GE Capital turned in $383 million in profits, down 88%. Its revenue fell 18%. The unit said earlier this month that it would cut 7,000 jobs, or about 10% of its work force, according to a report on CNBC. GE hasn't confirmed the number of layoffs, which it had signaled in November in saying it would save about $2 billion this year as it shrinks the unit.
Of course, that's nt the only problem area:
The consumer and industrial business saw earnings plunge 86% as revenue fell 17%. Last month, the company called off a sale or spinoff of the unit, which includes light bulbs and appliances. The company affirmed a December projection that its industrial units would see sales growth of zero to 5% this year.
Many of GE's other products are dependent on consumer access to credit, even if GE isn't providing it. And the problems, especially at GE capital, are threatening GE's own AAA credit rating, which is a major strategic asset.






Even considering the gloom we should remember they still made money. A lot of money.
Most of their rivals didn't.
But the tide does matter. A collapsing global economy can eventually get them too.
More importantly, most assets can't be accurately appraised now, so we can't be too confident when reading income statements or balance sheets.
The horror of not knowing has been a big factor in paralyzing economic activity. Why lend when you can't know what the collateral is worth? Why extend credit when you have no faith in credit ratings?
At the micro level. Why purchase when you have no idea what your job will be worth tomorrow.
On the plus side, they just sold several billion dollars' worth of generators to Iraq.

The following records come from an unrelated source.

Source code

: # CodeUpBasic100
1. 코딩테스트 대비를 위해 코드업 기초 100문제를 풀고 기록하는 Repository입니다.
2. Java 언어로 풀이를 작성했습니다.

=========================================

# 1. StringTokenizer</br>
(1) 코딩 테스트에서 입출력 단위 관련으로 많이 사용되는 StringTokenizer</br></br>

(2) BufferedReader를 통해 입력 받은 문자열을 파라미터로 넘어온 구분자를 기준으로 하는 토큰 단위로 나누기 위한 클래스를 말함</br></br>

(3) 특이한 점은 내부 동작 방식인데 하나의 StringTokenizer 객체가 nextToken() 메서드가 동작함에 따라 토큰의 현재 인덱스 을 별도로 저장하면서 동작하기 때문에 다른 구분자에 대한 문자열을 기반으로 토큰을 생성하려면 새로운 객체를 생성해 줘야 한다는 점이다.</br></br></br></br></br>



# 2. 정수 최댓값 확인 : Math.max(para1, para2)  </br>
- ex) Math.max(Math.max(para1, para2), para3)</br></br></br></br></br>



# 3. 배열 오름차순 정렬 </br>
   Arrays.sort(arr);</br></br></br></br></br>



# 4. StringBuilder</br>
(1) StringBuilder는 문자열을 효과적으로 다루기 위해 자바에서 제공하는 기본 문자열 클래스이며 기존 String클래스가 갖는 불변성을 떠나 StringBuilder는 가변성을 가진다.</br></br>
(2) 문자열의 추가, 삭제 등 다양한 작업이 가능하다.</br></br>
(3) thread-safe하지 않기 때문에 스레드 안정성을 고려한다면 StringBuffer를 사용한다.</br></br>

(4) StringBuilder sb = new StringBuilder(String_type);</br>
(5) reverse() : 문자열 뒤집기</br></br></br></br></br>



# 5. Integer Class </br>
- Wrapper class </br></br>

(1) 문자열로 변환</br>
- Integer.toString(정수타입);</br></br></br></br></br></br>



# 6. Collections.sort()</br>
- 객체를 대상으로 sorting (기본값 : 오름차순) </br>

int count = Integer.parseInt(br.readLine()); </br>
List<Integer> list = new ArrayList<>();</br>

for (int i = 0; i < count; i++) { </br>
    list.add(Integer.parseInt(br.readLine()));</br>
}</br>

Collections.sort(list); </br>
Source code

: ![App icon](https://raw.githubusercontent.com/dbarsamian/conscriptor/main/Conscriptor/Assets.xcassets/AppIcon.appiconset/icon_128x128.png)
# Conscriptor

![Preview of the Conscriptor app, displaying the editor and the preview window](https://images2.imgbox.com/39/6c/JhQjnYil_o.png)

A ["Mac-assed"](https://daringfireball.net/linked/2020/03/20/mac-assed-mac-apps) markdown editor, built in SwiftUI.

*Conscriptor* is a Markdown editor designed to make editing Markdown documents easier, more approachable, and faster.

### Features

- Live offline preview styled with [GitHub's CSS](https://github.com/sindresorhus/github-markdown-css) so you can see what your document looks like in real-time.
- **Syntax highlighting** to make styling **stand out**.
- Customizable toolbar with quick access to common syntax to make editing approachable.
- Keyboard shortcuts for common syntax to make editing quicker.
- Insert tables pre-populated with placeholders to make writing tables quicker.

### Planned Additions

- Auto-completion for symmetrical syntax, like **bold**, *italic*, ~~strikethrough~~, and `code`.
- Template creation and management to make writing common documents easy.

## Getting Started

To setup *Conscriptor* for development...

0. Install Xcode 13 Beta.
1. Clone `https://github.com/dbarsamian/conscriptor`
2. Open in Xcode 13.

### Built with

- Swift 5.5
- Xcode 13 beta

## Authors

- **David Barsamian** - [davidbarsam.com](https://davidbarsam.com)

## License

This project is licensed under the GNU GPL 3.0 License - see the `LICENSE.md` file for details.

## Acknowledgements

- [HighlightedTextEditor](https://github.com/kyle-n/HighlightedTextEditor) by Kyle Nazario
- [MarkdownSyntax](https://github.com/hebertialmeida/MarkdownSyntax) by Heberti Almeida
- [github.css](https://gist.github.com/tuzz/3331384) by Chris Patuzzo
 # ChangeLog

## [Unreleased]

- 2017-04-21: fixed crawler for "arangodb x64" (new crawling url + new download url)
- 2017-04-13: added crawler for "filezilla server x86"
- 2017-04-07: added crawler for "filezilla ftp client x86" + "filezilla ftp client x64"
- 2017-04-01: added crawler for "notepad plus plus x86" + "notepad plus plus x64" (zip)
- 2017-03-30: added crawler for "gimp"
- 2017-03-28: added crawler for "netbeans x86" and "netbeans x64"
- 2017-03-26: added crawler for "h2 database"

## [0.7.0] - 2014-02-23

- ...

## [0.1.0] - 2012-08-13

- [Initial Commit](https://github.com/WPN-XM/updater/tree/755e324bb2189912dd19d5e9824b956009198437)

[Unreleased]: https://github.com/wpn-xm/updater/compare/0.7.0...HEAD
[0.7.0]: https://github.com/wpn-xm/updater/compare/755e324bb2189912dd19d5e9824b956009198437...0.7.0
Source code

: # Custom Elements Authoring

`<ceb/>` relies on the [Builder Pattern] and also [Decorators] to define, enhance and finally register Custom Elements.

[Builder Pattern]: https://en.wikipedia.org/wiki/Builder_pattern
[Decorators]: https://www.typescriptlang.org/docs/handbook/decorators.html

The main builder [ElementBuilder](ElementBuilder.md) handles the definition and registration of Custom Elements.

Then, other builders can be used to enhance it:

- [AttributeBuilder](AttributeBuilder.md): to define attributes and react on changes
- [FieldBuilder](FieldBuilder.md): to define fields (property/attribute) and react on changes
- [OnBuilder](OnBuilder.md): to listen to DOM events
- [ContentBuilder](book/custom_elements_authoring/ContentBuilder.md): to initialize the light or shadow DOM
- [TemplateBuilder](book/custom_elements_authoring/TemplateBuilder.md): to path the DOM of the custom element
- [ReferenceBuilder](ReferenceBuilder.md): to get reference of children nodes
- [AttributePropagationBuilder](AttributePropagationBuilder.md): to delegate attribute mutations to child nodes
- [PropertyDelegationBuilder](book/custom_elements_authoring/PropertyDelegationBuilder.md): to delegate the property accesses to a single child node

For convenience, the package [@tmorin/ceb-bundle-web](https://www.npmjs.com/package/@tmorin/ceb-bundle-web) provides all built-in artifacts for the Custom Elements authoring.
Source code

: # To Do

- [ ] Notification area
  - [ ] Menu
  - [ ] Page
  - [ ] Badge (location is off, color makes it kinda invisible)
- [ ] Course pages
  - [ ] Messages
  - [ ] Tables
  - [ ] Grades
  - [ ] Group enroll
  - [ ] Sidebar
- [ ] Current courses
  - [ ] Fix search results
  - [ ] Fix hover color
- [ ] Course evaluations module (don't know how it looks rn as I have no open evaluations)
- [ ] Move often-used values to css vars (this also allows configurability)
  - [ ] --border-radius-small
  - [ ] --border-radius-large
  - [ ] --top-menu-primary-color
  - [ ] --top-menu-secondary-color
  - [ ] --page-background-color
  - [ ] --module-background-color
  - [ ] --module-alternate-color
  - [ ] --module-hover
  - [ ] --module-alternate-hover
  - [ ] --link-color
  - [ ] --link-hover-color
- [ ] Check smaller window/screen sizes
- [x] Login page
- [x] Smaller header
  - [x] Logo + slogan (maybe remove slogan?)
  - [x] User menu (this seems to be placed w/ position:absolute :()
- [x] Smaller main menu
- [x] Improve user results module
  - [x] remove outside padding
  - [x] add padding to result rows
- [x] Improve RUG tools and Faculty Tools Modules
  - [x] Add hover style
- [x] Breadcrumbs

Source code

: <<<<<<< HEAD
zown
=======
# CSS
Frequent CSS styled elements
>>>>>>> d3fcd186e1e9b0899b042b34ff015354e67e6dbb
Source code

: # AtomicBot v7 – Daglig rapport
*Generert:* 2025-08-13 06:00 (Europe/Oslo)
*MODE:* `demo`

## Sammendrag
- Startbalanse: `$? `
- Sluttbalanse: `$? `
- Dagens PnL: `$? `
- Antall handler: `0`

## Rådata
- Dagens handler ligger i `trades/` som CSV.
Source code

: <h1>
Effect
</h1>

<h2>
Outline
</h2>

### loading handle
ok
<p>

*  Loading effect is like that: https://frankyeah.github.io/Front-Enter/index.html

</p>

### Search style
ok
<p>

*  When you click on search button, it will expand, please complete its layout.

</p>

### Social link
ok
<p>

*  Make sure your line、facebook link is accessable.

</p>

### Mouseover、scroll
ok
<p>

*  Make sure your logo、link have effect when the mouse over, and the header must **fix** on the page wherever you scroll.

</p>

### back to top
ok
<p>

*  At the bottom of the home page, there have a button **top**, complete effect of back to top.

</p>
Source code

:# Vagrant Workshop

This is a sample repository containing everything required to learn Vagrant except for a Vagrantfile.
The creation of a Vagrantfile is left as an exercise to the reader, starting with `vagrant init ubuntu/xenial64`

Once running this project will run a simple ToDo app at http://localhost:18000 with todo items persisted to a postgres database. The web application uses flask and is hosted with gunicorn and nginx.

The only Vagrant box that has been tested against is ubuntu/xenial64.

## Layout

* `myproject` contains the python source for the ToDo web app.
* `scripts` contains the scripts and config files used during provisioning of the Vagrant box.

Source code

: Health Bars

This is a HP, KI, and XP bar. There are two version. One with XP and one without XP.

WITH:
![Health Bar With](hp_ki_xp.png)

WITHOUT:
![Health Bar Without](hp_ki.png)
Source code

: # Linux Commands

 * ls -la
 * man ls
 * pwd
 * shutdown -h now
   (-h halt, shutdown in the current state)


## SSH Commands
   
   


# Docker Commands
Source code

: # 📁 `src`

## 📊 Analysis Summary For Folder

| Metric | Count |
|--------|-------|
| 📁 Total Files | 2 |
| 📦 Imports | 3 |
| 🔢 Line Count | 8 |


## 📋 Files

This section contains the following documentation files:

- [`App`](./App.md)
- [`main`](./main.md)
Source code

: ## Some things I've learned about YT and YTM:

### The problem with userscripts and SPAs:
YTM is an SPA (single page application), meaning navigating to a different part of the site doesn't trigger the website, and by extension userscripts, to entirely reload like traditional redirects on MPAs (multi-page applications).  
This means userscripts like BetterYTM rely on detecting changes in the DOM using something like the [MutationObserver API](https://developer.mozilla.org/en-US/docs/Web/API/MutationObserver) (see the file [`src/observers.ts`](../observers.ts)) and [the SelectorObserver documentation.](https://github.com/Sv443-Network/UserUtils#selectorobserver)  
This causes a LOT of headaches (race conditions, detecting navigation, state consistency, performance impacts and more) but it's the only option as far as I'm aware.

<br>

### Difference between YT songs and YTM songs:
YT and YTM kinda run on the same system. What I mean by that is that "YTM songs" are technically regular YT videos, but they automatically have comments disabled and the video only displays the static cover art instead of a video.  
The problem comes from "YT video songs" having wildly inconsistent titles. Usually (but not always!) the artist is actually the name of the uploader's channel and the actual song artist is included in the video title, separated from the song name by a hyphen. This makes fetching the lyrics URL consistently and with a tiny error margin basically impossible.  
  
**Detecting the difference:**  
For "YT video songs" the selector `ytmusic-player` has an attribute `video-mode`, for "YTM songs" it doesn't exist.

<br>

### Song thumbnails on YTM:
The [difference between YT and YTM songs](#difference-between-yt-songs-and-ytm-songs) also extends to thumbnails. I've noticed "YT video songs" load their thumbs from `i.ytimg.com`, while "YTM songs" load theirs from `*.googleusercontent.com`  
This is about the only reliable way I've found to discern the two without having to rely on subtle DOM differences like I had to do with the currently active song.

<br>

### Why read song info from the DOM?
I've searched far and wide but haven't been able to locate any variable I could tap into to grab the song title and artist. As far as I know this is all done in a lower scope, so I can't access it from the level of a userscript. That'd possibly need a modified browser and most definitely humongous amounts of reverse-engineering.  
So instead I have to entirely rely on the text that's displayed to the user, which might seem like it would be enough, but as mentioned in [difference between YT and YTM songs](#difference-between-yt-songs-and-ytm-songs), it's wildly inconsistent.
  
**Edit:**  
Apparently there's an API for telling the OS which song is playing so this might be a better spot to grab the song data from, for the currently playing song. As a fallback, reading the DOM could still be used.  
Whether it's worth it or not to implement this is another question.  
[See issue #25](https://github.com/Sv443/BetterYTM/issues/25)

Back in the day they (GE Capital) made a fortune in the "credit crunch" of the early 1990s. They agrressively bought distressed financial assets. Their current business is cookie cutter consumer credit (supporting department store credit cards, etc)
They need to get aggressive and sharp again. There's a fortune to be made out there.
Am I the only one that hears "GE - We bring good things to life", and think of an endorsement from Dr. Frankenstein?